The researchers of the current analysis conducted an observational study of 8374 patients with CD4 T-cell counts of 351 to 500 cells/mm3 to determine if starting antiretroviral therapy earlier than currently recommended guidelines improved survival.2 A total of 2473 patients with CD4 T-cell counts between 351 to 500 cells/mm3 (median 420 cells/mm3) initiated antiretroviral therapy, while 5901 patients deferred therapy until the CD4 count was below 350 cells/mm3 (median 275 cells/mm3).
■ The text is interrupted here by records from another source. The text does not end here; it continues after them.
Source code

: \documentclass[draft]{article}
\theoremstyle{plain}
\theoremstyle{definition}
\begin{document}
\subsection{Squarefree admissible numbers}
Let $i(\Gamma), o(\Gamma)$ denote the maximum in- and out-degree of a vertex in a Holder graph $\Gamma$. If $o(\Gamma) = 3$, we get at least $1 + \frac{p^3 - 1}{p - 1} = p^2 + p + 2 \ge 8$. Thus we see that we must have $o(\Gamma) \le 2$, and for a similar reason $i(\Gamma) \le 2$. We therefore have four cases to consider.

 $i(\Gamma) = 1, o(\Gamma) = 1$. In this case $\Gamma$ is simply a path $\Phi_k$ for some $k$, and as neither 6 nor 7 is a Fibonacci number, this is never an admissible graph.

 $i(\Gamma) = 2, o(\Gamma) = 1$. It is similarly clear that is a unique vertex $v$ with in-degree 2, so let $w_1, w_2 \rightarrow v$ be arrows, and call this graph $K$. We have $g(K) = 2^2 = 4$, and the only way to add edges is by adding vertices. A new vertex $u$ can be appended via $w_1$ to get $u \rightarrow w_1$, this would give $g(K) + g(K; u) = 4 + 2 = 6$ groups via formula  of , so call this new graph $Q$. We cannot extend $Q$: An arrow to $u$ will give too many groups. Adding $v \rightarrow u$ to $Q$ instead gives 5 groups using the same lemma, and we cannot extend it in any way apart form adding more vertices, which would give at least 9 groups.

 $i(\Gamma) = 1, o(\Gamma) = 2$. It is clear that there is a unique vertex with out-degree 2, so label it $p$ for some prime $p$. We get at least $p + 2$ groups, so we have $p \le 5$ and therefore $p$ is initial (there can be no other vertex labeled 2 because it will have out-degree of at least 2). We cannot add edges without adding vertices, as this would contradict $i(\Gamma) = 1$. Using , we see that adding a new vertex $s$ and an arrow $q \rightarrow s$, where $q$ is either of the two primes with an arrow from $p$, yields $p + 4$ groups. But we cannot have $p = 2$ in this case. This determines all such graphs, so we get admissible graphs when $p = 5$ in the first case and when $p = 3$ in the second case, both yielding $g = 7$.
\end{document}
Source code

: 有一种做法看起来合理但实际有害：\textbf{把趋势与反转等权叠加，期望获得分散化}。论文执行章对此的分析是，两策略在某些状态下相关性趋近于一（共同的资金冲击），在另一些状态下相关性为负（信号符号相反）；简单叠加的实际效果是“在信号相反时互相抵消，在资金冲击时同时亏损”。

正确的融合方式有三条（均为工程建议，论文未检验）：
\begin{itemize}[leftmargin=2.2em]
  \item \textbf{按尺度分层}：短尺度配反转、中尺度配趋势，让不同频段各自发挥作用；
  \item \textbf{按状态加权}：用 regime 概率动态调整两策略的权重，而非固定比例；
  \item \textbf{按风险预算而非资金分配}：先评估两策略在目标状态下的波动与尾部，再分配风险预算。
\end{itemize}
The investigators noted that patients who deferred therapy had a significantly higher risk of death compared with those who initiated therapy early (relative hazard for death 1.7, p<0.001). 2 The risk of death fell by approximately 10% as the CD4 count at treatment initiation rose by 100 cells/mm3. The elevated risk of death in patients who deferred therapy was not related to HIV viral load, history of injectable drug abuse, or hepatitis C coinfection. The investigators concluded that these data support the use of antiretroviral treatment for asymptomatic patients at a CD4 count of 500 cells/mm3 or less because of benefits on survival.
Clinical Implications
The current study suggests that initiating antiretroviral therapy earlier reduces the risk of death. The reported reduction was substantial and many asymptomatic patients may be inquiring about starting therapy early. Patients should be told that current practice guidelines support starting HIV treatment when the CD4 T-cell count falls below 350 cells/mm3. Patients should be counseled on the potential benefits and risks of early initiation and the decision to start therapy earlier should continue to be made on an individual basis (see table 1).
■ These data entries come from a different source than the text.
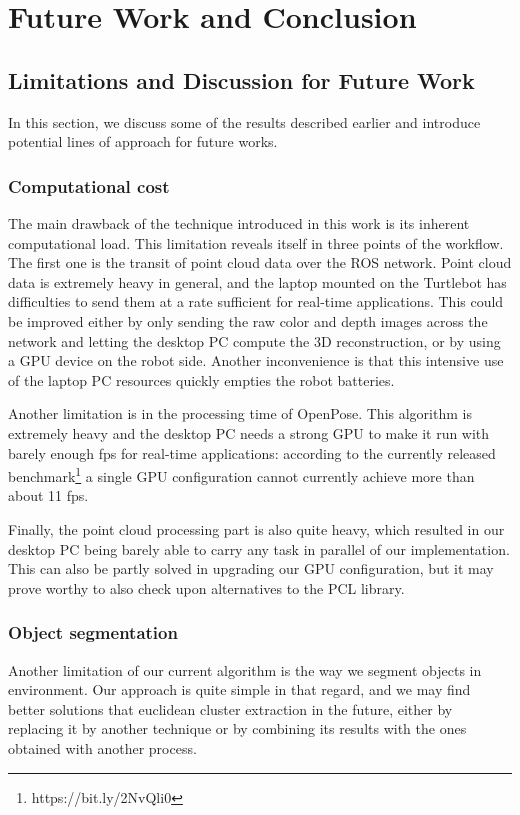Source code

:\chapter{Future Work and Conclusion}
\label{chap:conclusion}
\section{Limitations and Discussion for Future Work}
In this section, we discuss some of the results described earlier and introduce potential lines of approach for future works.

\subsection{Computational cost}
The main drawback of the technique introduced in this work is its inherent computational load. This limitation reveals itself in three points of the workflow. The first one is the transit of point cloud data over the ROS network. Point cloud data is extremely heavy in general, and the laptop mounted on the Turtlebot has difficulties to send them at a rate sufficient for real-time applications. This could be improved either by only sending the raw color and depth images across the network and letting the desktop PC compute the 3D reconstruction, or by using a GPU device on the robot side. Another inconvenience is that this intensive use of the laptop PC resources quickly empties the robot batteries. 

Another limitation is in the processing time of OpenPose. This algorithm is extremely heavy and the desktop PC needs a strong GPU to make it run with barely enough fps for real-time applications: according to the currently released benchmark\footnote{https://bit.ly/2NvQli0} a single GPU configuration cannot currently achieve more than about 11 fps.

Finally, the point cloud processing part is also quite heavy, which resulted in our desktop PC being barely able to carry any task in parallel of our implementation. This can also be partly solved in upgrading our GPU configuration, but it may prove worthy to also check upon alternatives to the PCL library.

\subsection{Object segmentation}
Another limitation of our current algorithm is the way we segment objects in environment. Our approach is quite simple in that regard, and we may find better solutions that euclidean cluster extraction in the future, either by replacing it by another technique or by combining its results with the ones obtained with another process. 

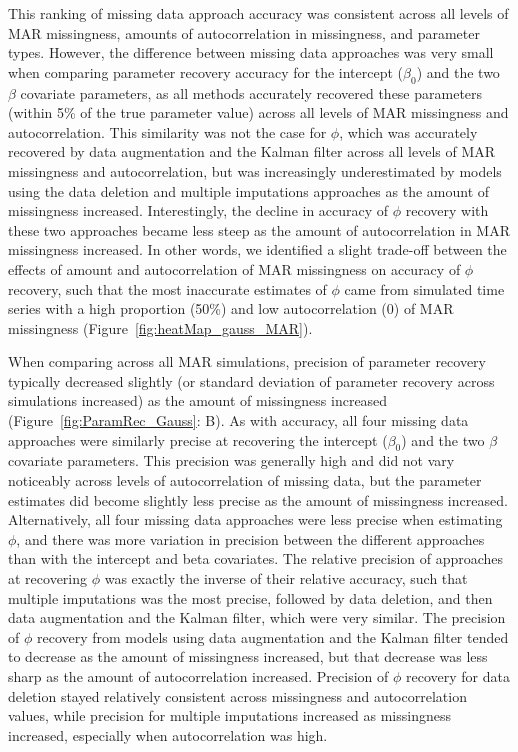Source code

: \documentclass{article}
\begin{document}
This ranking of missing data approach accuracy was consistent across all levels of MAR missingness, amounts of autocorrelation in missingness, and parameter types. However, the difference between missing data approaches was very small when comparing parameter recovery accuracy for the intercept ($\beta_0$) and the two $\beta$ covariate parameters, as all methods accurately recovered these parameters (within 5\% of the true parameter value) across all levels of MAR missingness and autocorrelation. This similarity was not the case for $\phi$, which was accurately recovered by data augmentation and the Kalman filter across all levels of MAR missingness and autocorrelation, but was increasingly underestimated by models using the data deletion and multiple imputations approaches as the amount of missingness increased. Interestingly, the decline in accuracy of $\phi$ recovery with these two approaches became less steep as the amount of autocorrelation in MAR missingness increased. In other words, we identified a slight trade-off between the effects of amount and autocorrelation of MAR missingness on accuracy of $\phi$ recovery, such that the most inaccurate estimates of $\phi$ came from simulated time series with a high proportion (50\%) and low autocorrelation (0) of MAR missingness (Figure~\ref{fig:heatMap_gauss_MAR}). 

When comparing across all MAR simulations, precision of parameter recovery typically decreased slightly (or standard deviation of parameter recovery across simulations increased) as the amount of missingness increased (Figure~\ref{fig:ParamRec_Gauss}: B). As with accuracy, all four missing data approaches were similarly precise at recovering the intercept ($\beta_0$) and the two $\beta$ covariate parameters. This precision was generally high and did not vary noticeably across levels of autocorrelation of missing data, but the parameter estimates did become slightly less precise as the amount of missingness increased. Alternatively, all four missing data approaches were less precise when estimating $\phi$, and there was more variation in precision between the different approaches than with the intercept and beta covariates. The relative precision of approaches at recovering $\phi$ was exactly the inverse of their relative accuracy, such that multiple imputations was the most precise, followed by data deletion, and then data augmentation and the Kalman filter, which were very similar. The precision of $\phi$ recovery from models using data augmentation and the Kalman filter tended to decrease as the amount of missingness increased, but that decrease was less sharp as the amount of autocorrelation increased. Precision of $\phi$ recovery for data deletion stayed relatively consistent across missingness and autocorrelation values, while precision for multiple imputations  increased as missingness increased, especially when autocorrelation was high. 
\end{document}

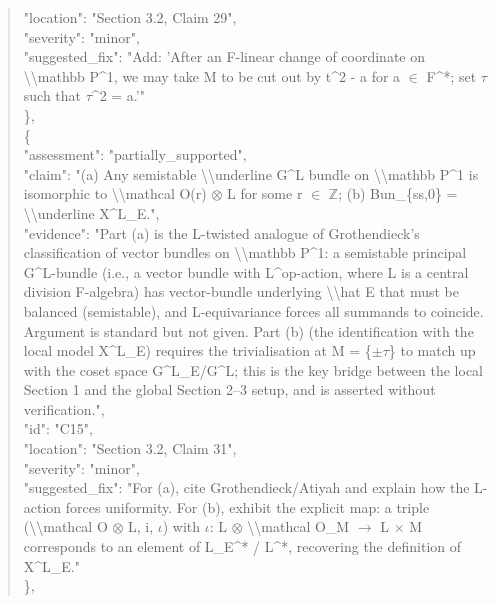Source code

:\documentclass[11pt]{article}
\begin{document}
\begin{quote}
      "location": "Section 3.2, Claim 29",\\
      "severity": "minor",\\
      "suggested\_fix": "Add: 'After an F-linear change of coordinate on \textbackslash{}\textbackslash{}mathbb P\^{}1, we may take M to be cut out by t\^{}2 - a for a \ensuremath{\in} F\^{}*; set \ensuremath{\tau} such that \ensuremath{\tau}\^{}2 = a.'"\\
    \},\\
    \{\\
      "assessment": "partially\_supported",\\
      "claim": "(a) Any semistable \textbackslash{}\textbackslash{}underline G\^{}L bundle on \textbackslash{}\textbackslash{}mathbb P\^{}1 is isomorphic to \textbackslash{}\textbackslash{}mathcal O(r) \ensuremath{\otimes} L for some r \ensuremath{\in} \ensuremath{\mathbb{Z}}; (b) Bun\_\{ss,0\} = \textbackslash{}\textbackslash{}underline X\^{}L\_E.",\\
      "evidence": "Part (a) is the L-twisted analogue of Grothendieck's classification of vector bundles on \textbackslash{}\textbackslash{}mathbb P\^{}1: a semistable principal G\^{}L-bundle (i.e., a vector bundle with L\^{}op-action, where L is a central division F-algebra) has vector-bundle underlying \textbackslash{}\textbackslash{}hat E that must be balanced (semistable), and L-equivariance forces all summands to coincide. Argument is standard but not given. Part (b) (the identification with the local model X\^{}L\_E) requires the trivialisation at M = \{\ensuremath{\pm}\ensuremath{\tau}\} to match up with the coset space G\^{}L\_E/G\^{}L; this is the key bridge between the local Section 1 and the global Section 2--3 setup, and is asserted without verification.",\\
      "id": "C15",\\
      "location": "Section 3.2, Claim 31",\\
      "severity": "minor",\\
      "suggested\_fix": "For (a), cite Grothendieck/Atiyah and explain how the L-action forces uniformity. For (b), exhibit the explicit map: a triple (\textbackslash{}\textbackslash{}mathcal O \ensuremath{\otimes} L, i, \ensuremath{\iota}) with \ensuremath{\iota}: L \ensuremath{\otimes} \textbackslash{}\textbackslash{}mathcal O\_M \ensuremath{\to} L \ensuremath{\times} M corresponds to an element of L\_E\^{}* / L\^{}*, recovering the definition of X\^{}L\_E."\\
    \},\\

\end{quote}
\end{document}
It is important for clinicians to know that the current data were observational and not obtained from a randomized controlled trial. The design of the current trial is not strong enough to change clinical practice; however, it does shed some light onto the potential benefits of initiating antiretroviral therapy earlier, such as the potential to reduce mortality. Data from controlled trials are needed before early initiation of antiretroviral therapy can be routinely recommended.
References
- Panel on Antiretroviral Guidelines for Adults and Adolescents. Guidelines for the use of antiretroviral agents in HIV-1 infected adults and adolescents. Department of Health and Human Services. November 3, 2008; 1-139. Available at http://aidsinfo.nih.gov/contentfiles/AdultandAdolescentGL.pdf. Accessed December 8, 2008.
- Kitahata MM, Gange SJ, Moore RD. Initiating rather than deferring HAART at a CD4+ count between 351-500 cells/mm3 is associated with improved survival. 48th International Conference on Antimicrobial Agents and Chemotherapy (ICAAC 2008); October 25-28, 2008; Washington, DC. Abstract H-896b.
- Gange SJ, Kitahata MM, Saag MS et al. Cohort profile: the North American AIDS Cohort Collaboration on Research and Design (NA-ACCORD). Int J Epidemiol. 2007;36(2):294-301.